ASPI misses the mark on Ukraine

Jun 21, 2021
ASPI – Australian Strategic Policy Institute – claims to have some of Australia’s foremost strategic thinkers working for it. Number-two ASPI staffer, Mr Michael Shoebridge, appeared on a YouTube video some time back warning about Russian plans to attack Ukraine by moving troops to the Ukrainian border, and the measures to be taken by Ukraine, the US and UK together in response.  

In particular, Ukrainian troops were said to be moving to defend against any intrusion by Russian troops into the pro-Russian holdouts of Donetsk and Luhansk in the Donbas area on the Russian border. The US and UK would be putting warships into the Black Sea.But it never happened.

Russia did move some well-armed 100,000 troops to the border with Ukraine but that was in response to the Ukrainian troop movements. It also moved some warships, but that again was in response to the US/UK moves.

Talk of a Russian threat soon disappeared as a result. Our ASPI strategists have had some problem sorting out cause from effect, it seems.

Ironically the ASPI strategic scenario may also have been killed by some very intelligent strategic thinking from US Secretary of State, Anthony Blinken. The US now realises it cannot fight a war on two fronts.

So there is no point fighting with Moscow in the West if the US plans to confront China in the East. It also needs to bud-nip talks of plans for some kind of strategic alliance between Moscow and Beijing.

For Moscow, a return to normality in Ukraine would be a key enticement to the overall improvement in relations with the US. But this would require a US offer to force Kiev to return to the Minsk Agreement of February 2015 when France, Germany, Russia and Ukraine agreed that those Russian-speaking holdouts on the Ukraine border with Russia should have some form of autonomy.

And to allow this autonomy it was agreed at Minsk that Ukraine would make necessary amendments to its constitution. But Kiev said no – that it was unable to make the crucial amendments (presumably under pressure from the ultra-nationalists in western Ukraine) – leaving the nation as conflicted as before.
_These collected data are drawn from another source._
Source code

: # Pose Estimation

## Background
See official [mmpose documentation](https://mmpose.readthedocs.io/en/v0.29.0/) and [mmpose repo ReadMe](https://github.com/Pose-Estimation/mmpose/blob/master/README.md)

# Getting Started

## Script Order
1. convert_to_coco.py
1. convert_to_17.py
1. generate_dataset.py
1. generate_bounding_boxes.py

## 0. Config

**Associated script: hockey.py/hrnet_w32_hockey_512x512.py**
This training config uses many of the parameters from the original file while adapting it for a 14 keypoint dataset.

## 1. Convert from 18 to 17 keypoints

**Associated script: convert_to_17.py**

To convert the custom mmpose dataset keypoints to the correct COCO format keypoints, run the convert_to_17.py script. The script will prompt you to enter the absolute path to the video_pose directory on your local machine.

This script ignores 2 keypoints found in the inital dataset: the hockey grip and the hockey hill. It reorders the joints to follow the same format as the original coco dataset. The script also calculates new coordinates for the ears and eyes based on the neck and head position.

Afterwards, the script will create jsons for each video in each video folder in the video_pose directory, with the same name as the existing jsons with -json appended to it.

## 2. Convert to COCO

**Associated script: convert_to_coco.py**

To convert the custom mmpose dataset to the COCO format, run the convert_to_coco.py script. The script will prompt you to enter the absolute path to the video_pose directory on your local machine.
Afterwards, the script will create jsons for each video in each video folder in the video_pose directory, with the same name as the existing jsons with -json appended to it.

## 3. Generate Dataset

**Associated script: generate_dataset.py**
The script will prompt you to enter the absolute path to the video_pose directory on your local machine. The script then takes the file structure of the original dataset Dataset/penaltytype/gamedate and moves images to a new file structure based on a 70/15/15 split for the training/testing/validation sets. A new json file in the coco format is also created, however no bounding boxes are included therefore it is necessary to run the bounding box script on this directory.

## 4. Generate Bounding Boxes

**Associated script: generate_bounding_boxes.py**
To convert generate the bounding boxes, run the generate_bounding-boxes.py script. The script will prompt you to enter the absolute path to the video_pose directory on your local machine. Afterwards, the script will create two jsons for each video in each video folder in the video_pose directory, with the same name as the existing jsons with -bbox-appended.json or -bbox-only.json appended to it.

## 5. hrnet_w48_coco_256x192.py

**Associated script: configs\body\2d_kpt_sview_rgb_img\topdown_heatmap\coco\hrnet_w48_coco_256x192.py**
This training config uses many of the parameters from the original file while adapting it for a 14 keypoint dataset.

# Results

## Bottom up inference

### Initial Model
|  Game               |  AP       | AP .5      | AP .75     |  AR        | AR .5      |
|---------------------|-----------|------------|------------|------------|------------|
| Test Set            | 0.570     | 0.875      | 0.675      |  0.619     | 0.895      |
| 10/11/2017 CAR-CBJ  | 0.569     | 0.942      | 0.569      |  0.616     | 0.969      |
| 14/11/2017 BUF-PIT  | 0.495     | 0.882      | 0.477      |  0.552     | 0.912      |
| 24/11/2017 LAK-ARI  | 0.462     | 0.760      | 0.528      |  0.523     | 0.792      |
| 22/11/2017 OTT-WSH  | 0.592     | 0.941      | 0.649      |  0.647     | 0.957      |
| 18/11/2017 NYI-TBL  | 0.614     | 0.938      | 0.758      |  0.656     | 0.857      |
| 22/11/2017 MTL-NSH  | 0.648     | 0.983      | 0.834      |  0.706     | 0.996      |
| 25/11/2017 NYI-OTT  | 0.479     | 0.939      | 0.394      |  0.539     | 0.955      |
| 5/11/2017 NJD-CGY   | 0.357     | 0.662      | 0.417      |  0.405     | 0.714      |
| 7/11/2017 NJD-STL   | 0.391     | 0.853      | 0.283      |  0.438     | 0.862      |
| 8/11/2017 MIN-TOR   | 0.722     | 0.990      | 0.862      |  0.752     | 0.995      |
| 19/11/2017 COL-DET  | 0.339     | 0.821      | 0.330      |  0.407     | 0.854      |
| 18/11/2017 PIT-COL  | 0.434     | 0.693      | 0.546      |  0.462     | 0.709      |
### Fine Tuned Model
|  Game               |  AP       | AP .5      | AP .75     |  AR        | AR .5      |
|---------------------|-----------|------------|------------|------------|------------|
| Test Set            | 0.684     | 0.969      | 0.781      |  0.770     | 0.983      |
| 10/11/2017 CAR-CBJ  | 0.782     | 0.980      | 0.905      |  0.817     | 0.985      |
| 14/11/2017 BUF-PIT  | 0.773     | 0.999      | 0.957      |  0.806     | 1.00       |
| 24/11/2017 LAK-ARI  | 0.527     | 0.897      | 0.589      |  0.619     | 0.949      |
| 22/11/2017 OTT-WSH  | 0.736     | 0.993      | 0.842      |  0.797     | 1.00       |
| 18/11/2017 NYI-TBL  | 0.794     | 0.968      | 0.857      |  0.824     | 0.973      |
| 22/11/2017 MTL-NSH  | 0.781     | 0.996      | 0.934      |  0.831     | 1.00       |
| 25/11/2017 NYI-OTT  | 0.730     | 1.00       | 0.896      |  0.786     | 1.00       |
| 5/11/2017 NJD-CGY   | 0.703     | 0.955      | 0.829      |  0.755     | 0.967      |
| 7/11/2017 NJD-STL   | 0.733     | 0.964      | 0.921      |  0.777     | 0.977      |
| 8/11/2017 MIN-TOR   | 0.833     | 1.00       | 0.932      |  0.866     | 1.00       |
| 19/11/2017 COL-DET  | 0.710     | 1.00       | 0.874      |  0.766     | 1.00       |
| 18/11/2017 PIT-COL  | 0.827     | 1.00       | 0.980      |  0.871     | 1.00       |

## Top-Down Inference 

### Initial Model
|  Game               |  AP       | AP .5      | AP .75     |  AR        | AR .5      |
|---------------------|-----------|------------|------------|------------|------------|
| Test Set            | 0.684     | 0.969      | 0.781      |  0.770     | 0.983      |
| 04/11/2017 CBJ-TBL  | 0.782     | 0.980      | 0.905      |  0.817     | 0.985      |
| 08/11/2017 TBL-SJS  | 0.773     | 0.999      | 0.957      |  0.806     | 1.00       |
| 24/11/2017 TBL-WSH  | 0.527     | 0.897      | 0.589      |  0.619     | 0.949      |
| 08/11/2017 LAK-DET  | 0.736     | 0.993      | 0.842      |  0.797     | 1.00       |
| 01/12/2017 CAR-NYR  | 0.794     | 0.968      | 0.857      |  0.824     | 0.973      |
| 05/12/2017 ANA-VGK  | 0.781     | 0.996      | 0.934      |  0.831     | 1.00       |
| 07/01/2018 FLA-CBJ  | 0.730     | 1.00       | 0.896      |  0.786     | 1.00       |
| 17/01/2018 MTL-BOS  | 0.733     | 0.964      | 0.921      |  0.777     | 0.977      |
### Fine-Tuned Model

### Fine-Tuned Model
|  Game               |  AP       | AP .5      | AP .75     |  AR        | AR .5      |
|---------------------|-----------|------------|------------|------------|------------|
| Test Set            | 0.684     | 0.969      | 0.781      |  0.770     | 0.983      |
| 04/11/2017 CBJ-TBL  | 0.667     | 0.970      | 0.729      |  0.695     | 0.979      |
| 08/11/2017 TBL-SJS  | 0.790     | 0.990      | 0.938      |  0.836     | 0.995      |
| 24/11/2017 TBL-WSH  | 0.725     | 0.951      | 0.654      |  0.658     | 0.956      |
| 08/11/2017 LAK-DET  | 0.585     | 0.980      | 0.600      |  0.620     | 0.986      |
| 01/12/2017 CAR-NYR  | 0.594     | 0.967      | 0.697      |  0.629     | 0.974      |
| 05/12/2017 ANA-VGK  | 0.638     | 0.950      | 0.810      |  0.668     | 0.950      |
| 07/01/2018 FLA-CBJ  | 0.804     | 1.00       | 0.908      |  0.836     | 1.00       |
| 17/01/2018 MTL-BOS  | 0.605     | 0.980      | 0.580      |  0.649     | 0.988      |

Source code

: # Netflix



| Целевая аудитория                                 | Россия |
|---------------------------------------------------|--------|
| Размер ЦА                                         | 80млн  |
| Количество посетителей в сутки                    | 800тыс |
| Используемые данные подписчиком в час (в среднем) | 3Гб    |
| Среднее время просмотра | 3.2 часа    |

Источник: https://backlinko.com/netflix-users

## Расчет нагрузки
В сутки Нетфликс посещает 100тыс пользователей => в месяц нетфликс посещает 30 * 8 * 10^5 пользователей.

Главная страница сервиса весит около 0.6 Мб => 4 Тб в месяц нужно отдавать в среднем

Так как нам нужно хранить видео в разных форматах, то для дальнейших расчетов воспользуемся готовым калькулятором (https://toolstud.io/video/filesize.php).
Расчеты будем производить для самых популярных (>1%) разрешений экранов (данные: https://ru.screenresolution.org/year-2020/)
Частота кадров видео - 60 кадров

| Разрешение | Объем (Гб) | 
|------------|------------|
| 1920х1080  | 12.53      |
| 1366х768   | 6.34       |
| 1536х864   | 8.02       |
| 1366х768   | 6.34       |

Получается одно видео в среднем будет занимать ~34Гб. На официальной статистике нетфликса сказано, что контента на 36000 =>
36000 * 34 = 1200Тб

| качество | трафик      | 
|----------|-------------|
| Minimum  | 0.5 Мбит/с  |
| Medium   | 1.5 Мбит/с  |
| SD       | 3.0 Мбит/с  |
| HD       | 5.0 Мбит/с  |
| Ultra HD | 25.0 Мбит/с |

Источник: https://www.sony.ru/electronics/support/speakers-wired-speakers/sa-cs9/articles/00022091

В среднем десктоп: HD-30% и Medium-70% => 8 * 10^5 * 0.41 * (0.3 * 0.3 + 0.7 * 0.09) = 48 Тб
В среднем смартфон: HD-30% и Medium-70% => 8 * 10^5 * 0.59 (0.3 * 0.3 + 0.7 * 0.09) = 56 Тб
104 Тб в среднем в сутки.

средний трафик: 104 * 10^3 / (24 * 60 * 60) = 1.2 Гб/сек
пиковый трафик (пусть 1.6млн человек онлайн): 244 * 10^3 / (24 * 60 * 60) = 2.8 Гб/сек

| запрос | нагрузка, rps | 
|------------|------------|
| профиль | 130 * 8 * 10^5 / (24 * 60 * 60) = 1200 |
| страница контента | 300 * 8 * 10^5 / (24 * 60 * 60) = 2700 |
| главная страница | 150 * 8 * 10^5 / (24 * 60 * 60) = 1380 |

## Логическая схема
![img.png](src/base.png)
Ukraine can be divided into three parts. Part of the East – with its heavily industrialised areas of the Donbas bordering Russia – was once Russian. It was gifted to Ukraine back in Soviet days when administrative convenience realistically was more important than lines on a map called borders.

The aim was to inject an industrial proletariat into Ukraine’s largely conservative, agriculture-based society. (The same territorial ‘flexibility’ explains why the mainly Russian-speaking Crimea could also arbitrarily be gifted to Ukraine in 1954 by a feckless Nikita Khruschev.)

Surrounding areas are also heavily Russified. With the Soviet breakup of 1991, the Donbas stayed with Ukraine. Russia, rather generously, made no move to reclaim it. In the West, the Ukrainian regions close to Poland emerged as centres of a virulent Ukrainian/anti-Russian nationalism, with what some also see as fascistic, pro-Nazi tendencies. The rest of Ukraine, centred on the capital Kiev, had remained close to its agricultural Ukrainian-language roots, but prior to 1991 was gradually coming under Russian cultural influence.

The lingua-franca when I visited Ukraine in 1964 was Russian. Driving from Moscow to Crimea and back one had no feeling of having ever left Russia.

But post-1991 Ukraine moved gradually to assert its own identity, largely by turning more to Europe and by trying to revive its own Ukrainian culture and language – something not very difficult since the Ukrainian language happens to be very close to Russian, to the point where it can even be seen as a dialect.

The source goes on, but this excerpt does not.